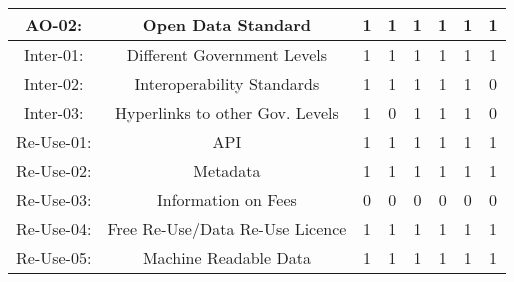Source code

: \documentclass[a4paper, twoside]{report}
\begin{document}
\begin{table}[htbp]
\begin{adjustbox}{max width=\linewidth}
\begin{tabular}{rccccccc}
    \multicolumn{1}{c}{AO-02:} & \multicolumn{1}{p{19em}}{\cellcolor[rgb]{ .749,  .749,  .749}Open Data Standard} & \cellcolor[rgb]{ .749,  .749,  .749}1 & \cellcolor[rgb]{ .749,  .749,  .749}1 & \cellcolor[rgb]{ .749,  .749,  .749}1 & \cellcolor[rgb]{ .749,  .749,  .749}1 & \cellcolor[rgb]{ .749,  .749,  .749}1 & \cellcolor[rgb]{ .749,  .749,  .749}1 \\
    \midrule
    \multicolumn{1}{c}{Inter-01:} & \multicolumn{1}{p{19em}}{Different Government Levels} & 1     & 1     & 1     & 1     & 1     & 1 \\
    \multicolumn{1}{c}{Inter-02:} & \multicolumn{1}{p{19em}}{\cellcolor[rgb]{ .749,  .749,  .749}Interoperability Standards} & \cellcolor[rgb]{ .749,  .749,  .749}1 & \cellcolor[rgb]{ .749,  .749,  .749}1 & \cellcolor[rgb]{ .749,  .749,  .749}1 & \cellcolor[rgb]{ .749,  .749,  .749}1 & \cellcolor[rgb]{ .749,  .749,  .749}1 & \cellcolor[rgb]{ .749,  .749,  .749}0 \\
    \multicolumn{1}{c}{Inter-03:} & \multicolumn{1}{p{19em}}{\cellcolor[rgb]{ .749,  .749,  .749}Hyperlinks to other Gov. Levels} & \cellcolor[rgb]{ .749,  .749,  .749}1 & \cellcolor[rgb]{ .749,  .749,  .749}0 & \cellcolor[rgb]{ .749,  .749,  .749}1 & \cellcolor[rgb]{ .749,  .749,  .749}1 & \cellcolor[rgb]{ .749,  .749,  .749}1 & \cellcolor[rgb]{ .749,  .749,  .749}0 \\
    \midrule
    \multicolumn{1}{c}{Re-Use-01:} & \multicolumn{1}{p{19em}}{API} & 1     & 1     & 1     & 1     & 1     & 1 \\
    \multicolumn{1}{c}{Re-Use-02:} & \multicolumn{1}{p{19em}}{Metadata} & 1     & 1     & 1     & 1     & 1     & 1 \\
    \multicolumn{1}{c}{Re-Use-03:} & \multicolumn{1}{p{19em}}{Information on Fees} & 0     & 0     & 0     & 0     & 0     & 0 \\
    \multicolumn{1}{c}{Re-Use-04:} & \multicolumn{1}{p{19em}}{\cellcolor[rgb]{ .749,  .749,  .749}Free Re-Use/Data Re-Use Licence} & \cellcolor[rgb]{ .749,  .749,  .749}1 & \cellcolor[rgb]{ .749,  .749,  .749}1 & \cellcolor[rgb]{ .749,  .749,  .749}1 & \cellcolor[rgb]{ .749,  .749,  .749}1 & \cellcolor[rgb]{ .749,  .749,  .749}1 & \cellcolor[rgb]{ .749,  .749,  .749}1 \\
    \multicolumn{1}{c}{Re-Use-05:} & \multicolumn{1}{p{19em}}{\cellcolor[rgb]{ .749,  .749,  .749}Machine Readable Data} & \cellcolor[rgb]{ .749,  .749,  .749}1 & \cellcolor[rgb]{ .749,  .749,  .749}1 & \cellcolor[rgb]{ .749,  .749,  .749}1 & \cellcolor[rgb]{ .749,  .749,  .749}1 & \cellcolor[rgb]{ .749,  .749,  .749}1 & \cellcolor[rgb]{ .749,  .749,  .749}1 \\

\end{tabular}
\end{adjustbox}
\end{table}
\end{document}
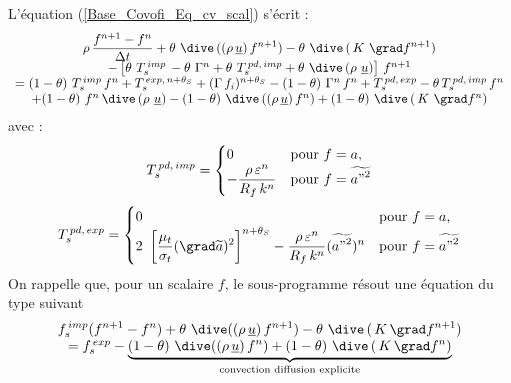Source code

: L'\'{e}quation (\ref{Base_Covofi_Eq_cv_scal}) s'\'ecrit :
\begin{equation}\label{Base_Covofi_Eq_scal_tempo}
\begin{array}{c}
\displaystyle
 \rho\,\frac {f^{n+1}-f^{n}}{\Delta t} +
\theta \,\,\dive\,((\rho\,\underline{u})\,f^{n+1})- \theta \,\,\dive\,(\,K\ \grad f^{n+1})
\\
-\left[ \theta\,\, T_s^{\,imp}\,- \theta\,\, \Gamma^{n} + \theta\,\, T_s^{\,pd,\,imp}+\theta\,\,
\dive\,(\rho\ \underline{u})\right]\,f^{n+1}
\\
= (1-\theta)\,\,T_s^{\,imp}\,f^{n} + T_s^{\,exp,\,n+\theta_S} +
(\Gamma\,f_i)^{n+\theta_S}-(1-\theta)\,\,\Gamma^{n}\,
f^{n}+ T_s^{\,pd,\,exp}-\theta\,T_s^{\,pd,\,imp}\,f^{n}
\\
+ (1-\theta) \,\, f^{n}\,\dive\,(\rho\ \underline{u})- (1-\theta) \,\, \dive\,((\rho\,\underline{u})\,f^{n})
+ (1-\theta)\,\, \dive\,(\,K\ \grad f^{n})
\end{array}
\end{equation}
avec :
\begin{equation}
T_s^{\,pd,\,imp} =
\begin{cases}
0 & \text{pour $f=a$}, \\
- \displaystyle \frac{\rho\,\varepsilon^n}{R_f \,k^n} &  \text{pour $f=\widetilde{{a"}^2}$}
\end{cases}
\end{equation}
\begin{equation}
T_s^{\,pd,\,exp}=
\begin{cases}
0 & \text{pour $f=a$}, \\
2\ \displaystyle\left[\frac{\mu_t}{\sigma_t}(\grad
\widetilde{a})^2\right]^{n+\theta_S} -
\frac{\rho\,\varepsilon^n}{R_f\,k^n}(\widetilde{{a"}^2})^n & \text{pour
$f=\widetilde{{a"}^2}$}
\end{cases}
\end{equation}
On rappelle que, pour un scalaire $f$, le sous-programme 
r\'{e}sout une \'{e}quation du type suivant
\label{Base_Covofi_Eq_Codits}
\begin{equation}
\begin{array}{c}
\displaystyle f_s^{\,imp} (f^{n+1} - f^{n}) +
\theta \,\, \dive((\rho\,\underline{u})\,f^{n+1})- \theta \,\, \dive\,(\,K\,\grad f^{n+1})
\\
= f_s^{\,exp} -\underbrace{(1-\theta) \,\, \dive((\rho\,\underline{u})\,f^{n}) + (1-\theta)
\,\, \dive\,(\,K\,\grad f^{n})}_{\text{convection diffusion explicite}}
\end{array}
\end{equation}
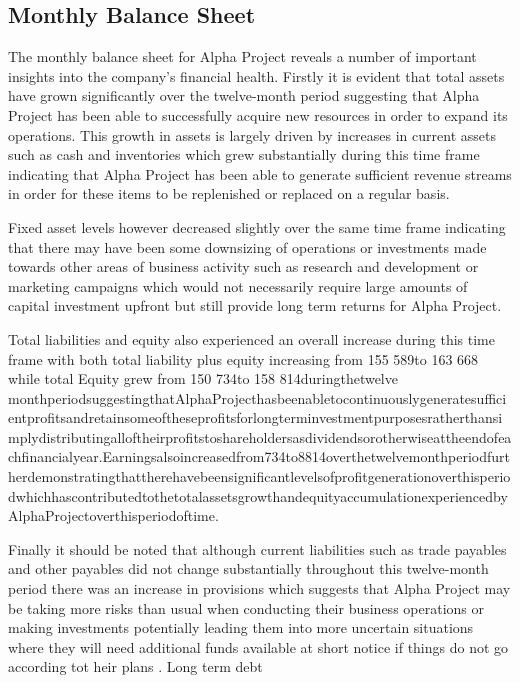 

\subsection{Monthly Balance Sheet}\label{sec:title}

The monthly balance sheet for Alpha Project reveals a number of important insights into the company's financial health. Firstly it is evident that total assets have grown significantly over the twelve-month period suggesting that Alpha Project has been able to successfully acquire new resources in order to expand its operations. This growth in assets is largely driven by increases in current assets such as cash and inventories which grew substantially during this time frame indicating that Alpha Project has been able to generate sufficient revenue streams in order for these items to be replenished or replaced on a regular basis. 

Fixed asset levels however decreased slightly over the same time frame indicating that there may have been some downsizing of operations or investments made towards other areas of business activity such as research and development or marketing campaigns which would not necessarily require large amounts of capital investment upfront but still provide long term returns for Alpha Project. 

Total liabilities and equity also experienced an overall increase during this time frame with both total liability plus equity increasing from 155 589to 163 668 while total Equity grew from 150 734to 158 814duringthetwelve monthperiodsuggestingthatAlphaProjecthasbeenabletocontinuouslygeneratesufficientprofitsandretainsomeoftheseprofitsforlongterminvestmentpurposesratherthansimplydistributingalloftheirprofitstoshareholdersasdividendsorotherwiseattheendofeachfinancialyear.Earningsalsoincreasedfrom734to8814overthetwelvemonthperiodfurtherdemonstratingthattherehavebeensignificantlevelsofprofitgenerationoverthisperiodwhichhascontributedtothetotalassetsgrowthandequityaccumulationexperiencedbyAlphaProjectoverthisperiodoftime. 

Finally it should be noted that although current liabilities such as trade payables and other payables did not change substantially throughout this twelve-month period there was an increase in provisions which suggests that Alpha Project may be taking more risks than usual when conducting their business operations or making investments potentially leading them into more uncertain situations where they will need additional funds available at short notice if things do not go according tot heir plans . Long term debt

════════════════════

What you will do: Scan the entries for lines holding the string "frac", then copy every one of them.

Task response:
 \rho\,\frac {f^{n+1}-f^{n}}{\Delta t} +
- \displaystyle \frac{\rho\,\varepsilon^n}{R_f \,k^n} &  \text{pour $f=\widetilde{{a"}^2}$}
2\ \displaystyle\left[\frac{\mu_t}{\sigma_t}(\grad
\frac{\rho\,\varepsilon^n}{R_f\,k^n}(\widetilde{{a"}^2})^n & \text{pour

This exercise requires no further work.